Regrettably, this result does not undo the wreckage. By relaying the statutory requirement of confidentiality and then violating it, DCS exposed an innocent family to harassment and threats. Our question on transfer, though, is narrow: should we expand our common law to impose a duty for summarizing a statute? On this record, we decline—seeing no reason why the common law should engulf an essentially statutory protection.

Justice David dissented. While he agreed that there was no private right of action, he would have held that the hotline worker’s statement created a common-law duty.

I believe public policy strongly supports keeping John’s information confidential, to protect both the public and, incidentally, the reporting source. If the identity of the reporting source is not protected, this may chill reporters from coming forward at all. … Thus, there is strong public policy supporting maintaining confidentiality for the reporting source because the goal is to encourage reporting and thereby, protect children.

He would have found a special relationship from the “explicit assurance that DCS would act on John’s behalf,” and that this was “more than just recit[ing] the statute.” And he (and the majority) agreed that the harm to the Does was foreseeable.

Justice David’s dissent ended by arguing that the Does may have a constitutional right to bring their action.
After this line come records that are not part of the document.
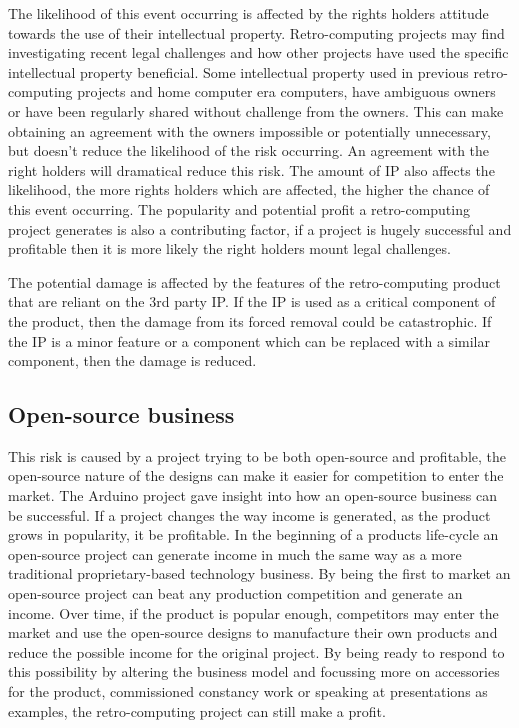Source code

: The likelihood of this event occurring is affected by the rights holders attitude towards the use of their intellectual property. Retro-computing projects may find investigating recent legal challenges and how other projects have used the specific intellectual property beneficial. Some intellectual property used in previous retro-computing projects and home computer era computers, have ambiguous owners or have been regularly shared without challenge from the owners. This can make obtaining an agreement with the owners impossible or potentially unnecessary, but doesn't reduce the likelihood of the risk occurring. An agreement with the right holders will dramatical reduce this risk. The amount of IP also affects the likelihood, the more rights holders which are affected, the higher the chance of this event occurring. The popularity and potential profit a retro-computing project generates is also a contributing factor, if a project is hugely successful and profitable then it is more likely the right holders mount legal challenges.

The potential damage is affected by the features of the retro-computing product that are reliant on the 3rd party IP. If the IP is used as a critical component of the product, then the damage from its forced removal could be catastrophic. If the IP is a minor feature or a component which can be replaced with a similar component, then the damage is reduced.


\subsection{Open-source business}
This risk is caused by a project trying to be both open-source and profitable, the open-source nature of the designs can make it easier for competition to enter the market. The Arduino project gave insight into how an open-source business can be successful. If a project changes the way income is generated, as the product grows in popularity, it be profitable. In the beginning of a products life-cycle an open-source project can generate income in much the same way as a more traditional proprietary-based technology business. By being the first to market an open-source project can beat any production competition and generate an income. Over time, if the product is popular enough, competitors may enter the market and use the open-source designs to manufacture their own products and reduce the possible income for the original project. By being ready to respond to this possibility by altering the business model and focussing more on accessories for the product, commissioned constancy work or speaking at presentations as examples, the retro-computing project can still make a profit.

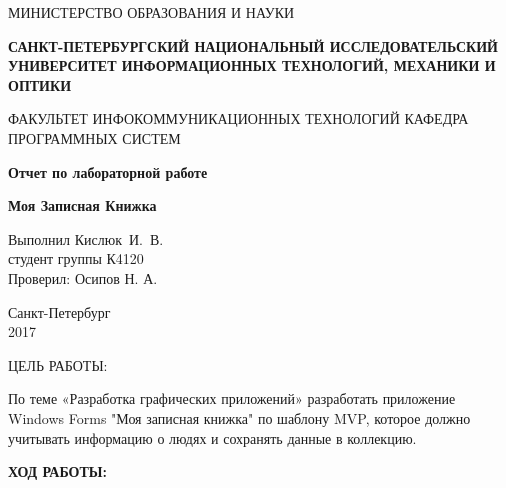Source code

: \documentclass[14pt,a4paper]{extreport}
\begin{document}
	\begin{titlepage}
	\begin{center}	
		\fontsize{14pt}{14pt}\selectfont
		МИНИСТЕРСТВО ОБРАЗОВАНИЯ И НАУКИ\\

		\vspace*{0.6\baselineskip}
		
		\textbf{САНКТ-ПЕТЕРБУРГСКИЙ НАЦИОНАЛЬНЫЙ ИССЛЕДОВАТЕЛЬСКИЙ УНИВЕРСИТЕТ ИНФОРМАЦИОННЫХ ТЕХНОЛОГИЙ, МЕХАНИКИ И ОПТИКИ}
		
		\vspace*{0.6\baselineskip}
		ФАКУЛЬТЕТ ИНФОКОММУНИКАЦИОННЫХ ТЕХНОЛОГИЙ
		КАФЕДРА ПРОГРАММНЫХ СИСТЕМ
	
		\vspace*{7\baselineskip}
		\fontsize{19pt}{18pt}\selectfont
		\textbf{Отчет по лабораторной работе}	
		
		\fontsize{20pt}{18pt}\selectfont
		\textbf{Моя Записная Книжка}\\
		\vspace*{1.15\baselineskip}
		\end{center}
	
	\vspace*{2\baselineskip}
	\begin{flushright}
	\fontsize{14pt}{14pt}\selectfont
	Выполнил Кислюк~И.~В.\\
	студент группы К4120\\
	Проверил: Осипов Н. А.\\
	\end{flushright}
	
	\vspace*{3\baselineskip}
	\begin{center}
	Санкт-Петербург\\
	2017
	\end{center}
	
\end{titlepage}

\fontsize{16pt}{16pt}\selectfont
\begin{center}
ЦЕЛЬ РАБОТЫ:
\end{center}

По теме «Разработка графических приложений» разработать приложение Windows Forms "Моя записная книжка" по шаблону MVP, которое должно учитывать информацию о людях и сохранять данные в коллекцию.
\clearpage

\fontsize{16pt}{16pt}\selectfont
\begin{center}
\bfseries{ХОД РАБОТЫ:}
\end{center}
\end{document}
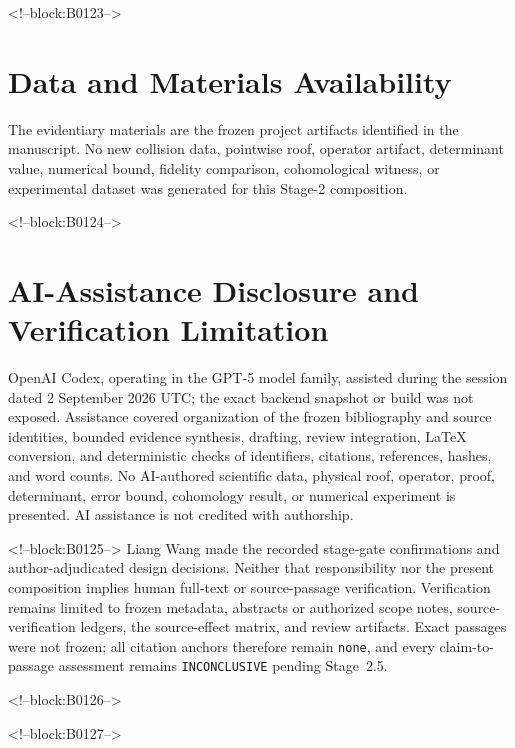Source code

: \documentclass[11pt,a4paper]{article}
\begin{document}
<!--block:B0123-->
\section*{Data and Materials Availability}
The evidentiary materials are the frozen project artifacts identified in the manuscript. No new collision data, pointwise roof, operator artifact, determinant value, numerical bound, fidelity comparison, cohomological witness, or experimental dataset was generated for this Stage-2 composition.

<!--block:B0124-->
\section*{AI-Assistance Disclosure and Verification Limitation}
OpenAI Codex, operating in the GPT-5 model family, assisted during the session dated 2 September 2026 UTC; the exact backend snapshot or build was not exposed. Assistance covered organization of the frozen bibliography and source identities, bounded evidence synthesis, drafting, review integration, LaTeX conversion, and deterministic checks of identifiers, citations, references, hashes, and word counts. No AI-authored scientific data, physical roof, operator, proof, determinant, error bound, cohomology result, or numerical experiment is presented. AI assistance is not credited with authorship.

<!--block:B0125-->
Liang Wang made the recorded stage-gate confirmations and author-adjudicated design decisions. Neither that responsibility nor the present composition implies human full-text or source-passage verification. Verification remains limited to frozen metadata, abstracts or authorized scope notes, source-verification ledgers, the source-effect matrix, and review artifacts. Exact passages were not frozen; all citation anchors therefore remain \texttt{none}, and every claim-to-passage assessment remains \texttt{INCONCLUSIVE} pending Stage~2.5.

<!--block:B0126-->



<!--block:B0127-->
\end{document}
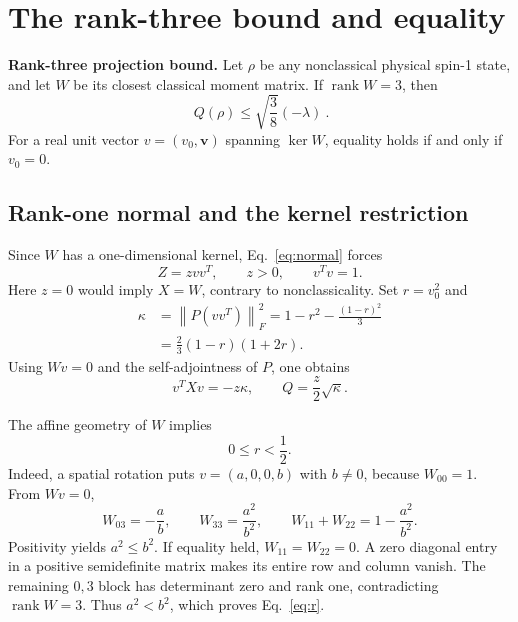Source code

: \documentclass[aps,pra,reprint,amsmath,amssymb,superscriptaddress,longbibliography]{revtex4-2}
\newcommand{\rank}{\operatorname{rank}}
\newcommand{\norm}[1]{\left\lVert #1\right\rVert}
\begin{document}
\section{The rank-three bound and equality}
\label{sec:bound}

\noindent\textbf{Rank-three projection bound.}
Let \(\rho\) be any nonclassical physical spin-1 state, and let \(W\) be its closest classical moment matrix. If \(\rank W=3\), then
\begin{equation}
 \boxed{\ Q(\rho)\leq\sqrt{\frac38}(-\lambda)\ }.
 \label{eq:bound}
\end{equation}
For a real unit vector \(v=(v_0,\bm v)\) spanning \(\ker W\), equality holds if and only if \(v_0=0\).

\subsection{Rank-one normal and the kernel restriction}

Since \(W\) has a one-dimensional kernel, Eq.~\eqref{eq:normal} forces
\begin{equation}
 Z=zvv^T,\qquad z>0,\qquad v^Tv=1.
 \label{eq:dual}
\end{equation}
Here \(z=0\) would imply \(X=W\), contrary to nonclassicality. Set \(r=v_0^2\) and
\begin{align}
 \kappa&=\norm{P(vv^T)}_F^2
       =1-r^2-\frac{(1-r)^2}{3}\nonumber\\
       &=\frac23(1-r)(1+2r).
 \label{eq:kappa}
\end{align}
Using \(Wv=0\) and the self-adjointness of \(P\), one obtains
\begin{equation}
 v^TXv=-z\kappa,\qquad Q=\frac z2\sqrt{\kappa}.
 \label{eq:rayleighdata}
\end{equation}

The affine geometry of \(W\) implies
\begin{equation}
 0\leq r<\frac12.
 \label{eq:r}
\end{equation}
Indeed, a spatial rotation puts \(v=(a,0,0,b)\) with \(b\neq0\), because \(W_{00}=1\). From \(Wv=0\),
\begin{equation}
 W_{03}=-\frac ab,\qquad
 W_{33}=\frac{a^2}{b^2},\qquad
 W_{11}+W_{22}=1-\frac{a^2}{b^2}.
\end{equation}
Positivity yields \(a^2\leq b^2\). If equality held, \(W_{11}=W_{22}=0\). A zero diagonal entry in a positive semidefinite matrix makes its entire row and column vanish. The remaining \(0,3\) block has determinant zero and rank one, contradicting \(\rank W=3\). Thus \(a^2<b^2\), which proves Eq.~\eqref{eq:r}.
\end{document}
Finally, allowing John’s common-law claim to proceed is consistent with Article 1, Section 12 of our Constitution and our summary judgment standard. Article 1, Section 12 provides in relevant part: “All courts shall be open; and every person, for injury done to him in his person, property, or reputation, shall have remedy by due course of law.” And in Hughley v. State, this Court acknowledged that: “Indiana consciously errs on the side of letting marginal cases proceed to trial on the merits, rather than risk short-circuiting meritorious claims.” While I acknowledge that this case involves a question of law rather than an issue of fact, allowing the claim to proceed is consistent with our State’s constitutional mandate that plaintiffs may seek a remedy and our practice of letting cases proceed to trial. I think this is particularly important in a case like this where John relied upon a promise made by a government actor in response to his reluctance to provide information to the State, fearing consequences for himself and his family. I believe dismissing his claim on summary judgment might send a message that government actors can make false promises in an effort to achieve a desired result and not be held legally accountable when harm comes to the promisee.


  1. The statutes which protect the confidentiality of child-abuse reporters offer no private right of action when that confidentiality is breached.
  2. A government employees’ paraphrase of a statutory requirement does not create a common-law duty.
  3. At least one member of the Court may be open to constitutional arguments in favor of expanding rights of action for clear injuries.